- Developer(s): Atomic Games
- Publisher(s): Three-Sixty Pacific
- Platform(s): DOS, Macintosh
- Release: 1993
- Genre(s): Computer wargame

= V for Victory: Market-Garden =

1993 video game

V for Victory: Market Garden is 1993 computer wargame developed by Atomic Games and published by Three-Sixty Pacific. It is part of the V for Victory video game series.

==Gameplay==
The game covers Operation Market Garden and various actions by the units involved.

==Development==
The game was released for Mac computers in March 1993.

==Reception==
A 1993 survey of wargames in Computer Gaming World gave V for Victory III: Market Garden four stars. Another reviewer for the magazine criticized Market Garden as buggy and flawed.

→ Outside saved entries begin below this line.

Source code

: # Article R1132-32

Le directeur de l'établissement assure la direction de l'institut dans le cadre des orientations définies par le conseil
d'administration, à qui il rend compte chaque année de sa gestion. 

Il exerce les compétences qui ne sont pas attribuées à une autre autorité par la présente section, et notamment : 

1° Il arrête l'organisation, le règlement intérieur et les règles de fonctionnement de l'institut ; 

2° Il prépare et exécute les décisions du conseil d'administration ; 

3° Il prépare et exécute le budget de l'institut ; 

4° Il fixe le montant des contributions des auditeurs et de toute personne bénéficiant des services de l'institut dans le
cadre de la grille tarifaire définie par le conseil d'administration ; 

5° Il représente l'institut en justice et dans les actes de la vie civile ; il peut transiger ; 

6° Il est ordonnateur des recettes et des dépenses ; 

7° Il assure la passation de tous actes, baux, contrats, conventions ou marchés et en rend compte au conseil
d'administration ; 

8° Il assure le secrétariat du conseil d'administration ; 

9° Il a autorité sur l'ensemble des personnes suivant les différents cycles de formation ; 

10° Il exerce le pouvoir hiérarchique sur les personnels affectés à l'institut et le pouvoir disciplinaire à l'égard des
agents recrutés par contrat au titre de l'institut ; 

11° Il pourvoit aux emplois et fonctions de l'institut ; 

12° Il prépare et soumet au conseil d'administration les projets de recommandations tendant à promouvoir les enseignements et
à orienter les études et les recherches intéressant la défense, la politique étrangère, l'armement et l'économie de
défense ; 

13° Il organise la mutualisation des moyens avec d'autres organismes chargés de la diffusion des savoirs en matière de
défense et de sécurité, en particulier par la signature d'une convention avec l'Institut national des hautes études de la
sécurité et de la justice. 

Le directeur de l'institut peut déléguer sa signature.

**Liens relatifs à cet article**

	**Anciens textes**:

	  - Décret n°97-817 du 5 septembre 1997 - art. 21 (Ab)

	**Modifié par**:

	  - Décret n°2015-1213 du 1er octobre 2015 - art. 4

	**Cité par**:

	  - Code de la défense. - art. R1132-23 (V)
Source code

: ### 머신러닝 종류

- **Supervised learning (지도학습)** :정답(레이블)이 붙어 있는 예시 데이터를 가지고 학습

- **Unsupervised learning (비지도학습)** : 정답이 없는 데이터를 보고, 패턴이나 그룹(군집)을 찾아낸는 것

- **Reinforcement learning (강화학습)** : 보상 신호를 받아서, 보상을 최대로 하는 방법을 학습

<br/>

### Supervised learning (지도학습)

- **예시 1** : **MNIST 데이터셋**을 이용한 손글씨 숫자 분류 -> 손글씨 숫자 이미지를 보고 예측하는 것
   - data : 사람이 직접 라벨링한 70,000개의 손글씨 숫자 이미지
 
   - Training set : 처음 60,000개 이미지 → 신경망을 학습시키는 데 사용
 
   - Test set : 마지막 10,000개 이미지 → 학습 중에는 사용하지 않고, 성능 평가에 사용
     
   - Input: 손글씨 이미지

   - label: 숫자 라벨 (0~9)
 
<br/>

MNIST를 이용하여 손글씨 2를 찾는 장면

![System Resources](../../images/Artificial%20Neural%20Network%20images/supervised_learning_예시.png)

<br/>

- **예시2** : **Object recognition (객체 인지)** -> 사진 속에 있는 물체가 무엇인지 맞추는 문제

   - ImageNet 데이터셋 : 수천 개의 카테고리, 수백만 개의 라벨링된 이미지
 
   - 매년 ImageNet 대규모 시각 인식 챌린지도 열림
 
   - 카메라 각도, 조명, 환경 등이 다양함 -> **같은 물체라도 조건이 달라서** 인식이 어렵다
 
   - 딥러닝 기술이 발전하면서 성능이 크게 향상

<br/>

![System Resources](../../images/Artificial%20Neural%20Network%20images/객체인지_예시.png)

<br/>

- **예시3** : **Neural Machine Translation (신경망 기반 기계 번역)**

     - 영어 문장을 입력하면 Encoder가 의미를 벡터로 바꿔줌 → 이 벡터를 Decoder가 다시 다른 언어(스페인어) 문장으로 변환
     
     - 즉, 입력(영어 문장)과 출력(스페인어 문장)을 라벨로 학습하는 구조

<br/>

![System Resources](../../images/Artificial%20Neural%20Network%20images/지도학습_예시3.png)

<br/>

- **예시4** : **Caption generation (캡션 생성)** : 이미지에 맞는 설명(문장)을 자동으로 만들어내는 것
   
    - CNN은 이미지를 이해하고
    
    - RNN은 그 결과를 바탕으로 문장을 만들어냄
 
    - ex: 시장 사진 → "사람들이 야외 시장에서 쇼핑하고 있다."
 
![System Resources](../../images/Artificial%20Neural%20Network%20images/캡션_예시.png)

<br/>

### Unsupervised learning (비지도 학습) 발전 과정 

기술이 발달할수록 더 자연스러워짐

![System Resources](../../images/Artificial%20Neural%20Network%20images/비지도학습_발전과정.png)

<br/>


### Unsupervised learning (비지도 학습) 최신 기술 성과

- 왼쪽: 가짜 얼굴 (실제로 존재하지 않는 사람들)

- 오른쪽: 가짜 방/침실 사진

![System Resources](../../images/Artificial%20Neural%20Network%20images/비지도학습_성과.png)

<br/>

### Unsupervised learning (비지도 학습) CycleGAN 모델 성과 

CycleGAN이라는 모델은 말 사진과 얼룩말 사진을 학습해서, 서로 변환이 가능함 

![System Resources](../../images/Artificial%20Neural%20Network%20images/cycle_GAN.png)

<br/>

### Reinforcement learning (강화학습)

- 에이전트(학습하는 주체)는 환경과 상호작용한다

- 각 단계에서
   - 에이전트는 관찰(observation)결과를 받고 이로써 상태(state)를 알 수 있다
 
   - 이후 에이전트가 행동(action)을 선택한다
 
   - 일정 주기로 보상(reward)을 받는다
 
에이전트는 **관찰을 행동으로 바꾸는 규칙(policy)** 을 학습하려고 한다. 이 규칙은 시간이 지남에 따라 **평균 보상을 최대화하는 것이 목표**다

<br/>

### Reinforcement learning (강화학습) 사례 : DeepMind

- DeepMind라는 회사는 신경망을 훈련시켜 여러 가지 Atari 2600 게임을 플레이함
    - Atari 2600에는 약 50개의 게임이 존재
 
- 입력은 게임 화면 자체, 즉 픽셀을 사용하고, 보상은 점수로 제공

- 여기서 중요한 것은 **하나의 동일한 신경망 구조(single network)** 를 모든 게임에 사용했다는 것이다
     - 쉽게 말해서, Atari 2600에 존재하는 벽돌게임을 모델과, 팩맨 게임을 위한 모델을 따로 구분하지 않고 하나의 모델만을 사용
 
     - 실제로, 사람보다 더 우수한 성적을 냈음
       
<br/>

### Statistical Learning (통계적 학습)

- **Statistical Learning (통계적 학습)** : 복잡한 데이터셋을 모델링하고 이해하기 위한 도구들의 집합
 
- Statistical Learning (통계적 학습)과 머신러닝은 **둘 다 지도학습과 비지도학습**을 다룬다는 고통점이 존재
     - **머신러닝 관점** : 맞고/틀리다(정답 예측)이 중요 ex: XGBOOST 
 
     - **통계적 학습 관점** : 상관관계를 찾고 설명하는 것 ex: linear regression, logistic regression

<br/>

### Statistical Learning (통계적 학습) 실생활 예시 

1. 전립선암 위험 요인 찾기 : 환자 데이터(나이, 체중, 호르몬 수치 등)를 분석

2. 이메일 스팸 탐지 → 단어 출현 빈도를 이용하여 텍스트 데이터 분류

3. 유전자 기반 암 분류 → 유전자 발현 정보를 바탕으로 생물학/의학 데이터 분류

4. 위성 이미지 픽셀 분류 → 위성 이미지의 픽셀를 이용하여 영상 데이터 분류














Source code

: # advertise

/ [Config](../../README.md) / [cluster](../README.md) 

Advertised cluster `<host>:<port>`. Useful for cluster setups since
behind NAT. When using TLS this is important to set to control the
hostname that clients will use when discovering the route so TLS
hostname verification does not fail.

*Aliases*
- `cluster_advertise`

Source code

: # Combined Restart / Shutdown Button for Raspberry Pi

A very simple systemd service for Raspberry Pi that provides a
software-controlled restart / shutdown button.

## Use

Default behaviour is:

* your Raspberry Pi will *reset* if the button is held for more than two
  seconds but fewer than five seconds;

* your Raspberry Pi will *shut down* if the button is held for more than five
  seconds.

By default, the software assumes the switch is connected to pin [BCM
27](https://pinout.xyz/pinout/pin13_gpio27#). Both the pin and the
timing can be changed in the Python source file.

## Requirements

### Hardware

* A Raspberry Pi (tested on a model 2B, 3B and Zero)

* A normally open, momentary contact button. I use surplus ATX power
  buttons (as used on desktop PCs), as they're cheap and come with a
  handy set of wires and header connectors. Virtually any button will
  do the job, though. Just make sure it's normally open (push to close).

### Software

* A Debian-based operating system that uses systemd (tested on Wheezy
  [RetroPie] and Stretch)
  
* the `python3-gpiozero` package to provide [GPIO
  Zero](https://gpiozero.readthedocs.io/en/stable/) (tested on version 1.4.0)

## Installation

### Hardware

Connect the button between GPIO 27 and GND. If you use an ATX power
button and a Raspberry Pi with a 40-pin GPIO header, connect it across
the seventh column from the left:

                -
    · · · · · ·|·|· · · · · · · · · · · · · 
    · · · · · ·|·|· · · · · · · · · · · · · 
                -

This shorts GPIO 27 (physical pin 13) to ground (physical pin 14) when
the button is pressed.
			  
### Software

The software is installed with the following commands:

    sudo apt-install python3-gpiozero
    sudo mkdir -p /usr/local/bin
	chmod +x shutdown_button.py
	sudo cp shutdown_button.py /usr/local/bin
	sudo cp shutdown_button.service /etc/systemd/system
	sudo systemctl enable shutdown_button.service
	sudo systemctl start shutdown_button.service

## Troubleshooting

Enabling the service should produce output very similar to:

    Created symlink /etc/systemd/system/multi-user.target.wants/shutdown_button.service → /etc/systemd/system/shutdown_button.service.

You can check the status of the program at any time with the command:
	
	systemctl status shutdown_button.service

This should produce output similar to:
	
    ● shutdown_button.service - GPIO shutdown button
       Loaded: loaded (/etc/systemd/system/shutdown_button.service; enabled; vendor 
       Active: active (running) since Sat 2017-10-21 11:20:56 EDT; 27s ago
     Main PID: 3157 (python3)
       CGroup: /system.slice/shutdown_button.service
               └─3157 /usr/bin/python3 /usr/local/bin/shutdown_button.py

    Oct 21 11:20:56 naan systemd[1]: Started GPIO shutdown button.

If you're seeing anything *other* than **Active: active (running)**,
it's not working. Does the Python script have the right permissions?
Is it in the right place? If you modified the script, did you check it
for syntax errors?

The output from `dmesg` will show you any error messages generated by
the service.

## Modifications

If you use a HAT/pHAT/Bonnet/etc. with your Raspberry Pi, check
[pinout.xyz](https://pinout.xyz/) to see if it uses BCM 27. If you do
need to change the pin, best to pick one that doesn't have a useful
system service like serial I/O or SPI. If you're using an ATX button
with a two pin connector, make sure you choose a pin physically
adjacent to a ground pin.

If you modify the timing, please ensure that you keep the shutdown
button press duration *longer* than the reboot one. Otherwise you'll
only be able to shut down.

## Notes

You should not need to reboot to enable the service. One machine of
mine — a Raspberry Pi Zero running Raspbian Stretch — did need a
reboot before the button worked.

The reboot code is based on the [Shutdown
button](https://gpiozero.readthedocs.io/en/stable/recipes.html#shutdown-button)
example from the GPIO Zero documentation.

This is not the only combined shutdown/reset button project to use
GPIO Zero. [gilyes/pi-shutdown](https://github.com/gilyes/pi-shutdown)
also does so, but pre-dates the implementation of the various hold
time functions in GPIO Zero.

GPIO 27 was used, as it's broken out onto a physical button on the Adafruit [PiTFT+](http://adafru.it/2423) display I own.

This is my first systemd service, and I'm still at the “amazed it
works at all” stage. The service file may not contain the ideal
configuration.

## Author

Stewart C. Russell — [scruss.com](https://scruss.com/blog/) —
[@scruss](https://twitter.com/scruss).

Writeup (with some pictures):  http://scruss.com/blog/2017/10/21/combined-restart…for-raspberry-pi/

Chris W. McCubbin reviewed V for Victory: Market Garden in Pyramid #4 (Nov./Dec., 1993), and stated that "V For Victorys sophistication is not easy to summarize in a nutshell. This game does so many things so effortlessly that it's impossible to list all its surprising capabilities in a review this size. My advice, if you have any interest at all in strategic computer games, is simply to check out V For Victory: Market Garden for yourself. I doubt you'll be disappointed."

In 1994, the editors of PC Gamer US wrote, "The V for Victory series is quite simply the most playable war games available, with an easy-to-master interface and admirable depth of game play." They continued, "We single out Utah Beach because it launched the series — but by all means, check out Velikiye Luki, Gold*Juno*Sword, and Market Garden, too."

The V for Victory series collectively won Computer Games Strategy Pluss 1992 "Game of the Year" award. The magazine's Brian Walker wrote that it "achieved what many computer wargames have been trying to do for years: successfully convert a board wargame onto computer." Computer Games likewise named it the year's best wargame.